INSTRUCTIONS TO FOLLOW> Repeat exactly, and only, the lines below starting at the line that contains "aa1c0af808bc536cc50e5e988e185834ca34bd13 : GUI" and ending at the line that contains "Source code", inclusive of both.

*** EXTRACTED MATERIAL Section Begins ***

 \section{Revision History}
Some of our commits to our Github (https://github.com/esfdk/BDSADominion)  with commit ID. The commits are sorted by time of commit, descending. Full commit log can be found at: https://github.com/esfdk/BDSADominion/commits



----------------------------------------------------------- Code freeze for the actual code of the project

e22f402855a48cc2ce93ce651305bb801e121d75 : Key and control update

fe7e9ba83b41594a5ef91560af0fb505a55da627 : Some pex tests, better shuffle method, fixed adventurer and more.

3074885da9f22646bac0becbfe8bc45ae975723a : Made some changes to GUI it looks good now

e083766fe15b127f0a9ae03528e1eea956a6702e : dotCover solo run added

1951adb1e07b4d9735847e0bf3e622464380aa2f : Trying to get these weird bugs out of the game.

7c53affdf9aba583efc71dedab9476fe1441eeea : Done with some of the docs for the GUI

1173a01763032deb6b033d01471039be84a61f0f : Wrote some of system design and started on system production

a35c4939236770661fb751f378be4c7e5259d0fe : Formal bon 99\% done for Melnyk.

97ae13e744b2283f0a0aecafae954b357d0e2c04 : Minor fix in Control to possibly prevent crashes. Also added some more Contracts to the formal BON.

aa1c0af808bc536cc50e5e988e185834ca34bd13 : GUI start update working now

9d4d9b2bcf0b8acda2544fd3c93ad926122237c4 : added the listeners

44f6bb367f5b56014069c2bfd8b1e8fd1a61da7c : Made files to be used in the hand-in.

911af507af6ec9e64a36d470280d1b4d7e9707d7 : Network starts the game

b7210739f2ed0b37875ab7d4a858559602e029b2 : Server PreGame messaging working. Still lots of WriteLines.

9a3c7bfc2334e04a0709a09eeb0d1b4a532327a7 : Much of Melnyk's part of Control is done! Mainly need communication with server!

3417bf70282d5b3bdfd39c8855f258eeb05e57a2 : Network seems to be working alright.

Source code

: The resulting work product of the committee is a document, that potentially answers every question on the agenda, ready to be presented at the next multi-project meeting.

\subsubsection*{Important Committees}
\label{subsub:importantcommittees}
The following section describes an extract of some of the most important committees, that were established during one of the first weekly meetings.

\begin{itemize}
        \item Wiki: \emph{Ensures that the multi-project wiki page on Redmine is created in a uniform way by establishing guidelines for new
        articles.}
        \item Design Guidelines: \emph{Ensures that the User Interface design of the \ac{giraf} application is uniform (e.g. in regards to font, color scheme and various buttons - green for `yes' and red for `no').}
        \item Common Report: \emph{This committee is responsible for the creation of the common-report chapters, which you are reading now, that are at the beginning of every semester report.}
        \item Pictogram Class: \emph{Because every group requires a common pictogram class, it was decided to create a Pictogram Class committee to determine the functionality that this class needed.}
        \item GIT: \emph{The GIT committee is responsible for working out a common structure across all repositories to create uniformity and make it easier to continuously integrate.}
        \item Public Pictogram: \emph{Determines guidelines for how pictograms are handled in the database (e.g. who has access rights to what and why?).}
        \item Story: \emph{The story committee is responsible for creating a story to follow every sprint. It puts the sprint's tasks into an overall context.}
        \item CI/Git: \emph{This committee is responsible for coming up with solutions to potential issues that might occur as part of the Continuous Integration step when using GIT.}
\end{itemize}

*** EXTRACTED MATERIAL Section Ends ***

THE COMPLETED TASK>
aa1c0af808bc536cc50e5e988e185834ca34bd13 : GUI start update working now

9d4d9b2bcf0b8acda2544fd3c93ad926122237c4 : added the listeners

44f6bb367f5b56014069c2bfd8b1e8fd1a61da7c : Made files to be used in the hand-in.

911af507af6ec9e64a36d470280d1b4d7e9707d7 : Network starts the game

b7210739f2ed0b37875ab7d4a858559602e029b2 : Server PreGame messaging working. Still lots of WriteLines.

9a3c7bfc2334e04a0709a09eeb0d1b4a532327a7 : Much of Melnyk's part of Control is done! Mainly need communication with server!

3417bf70282d5b3bdfd39c8855f258eeb05e57a2 : Network seems to be working alright.

Source code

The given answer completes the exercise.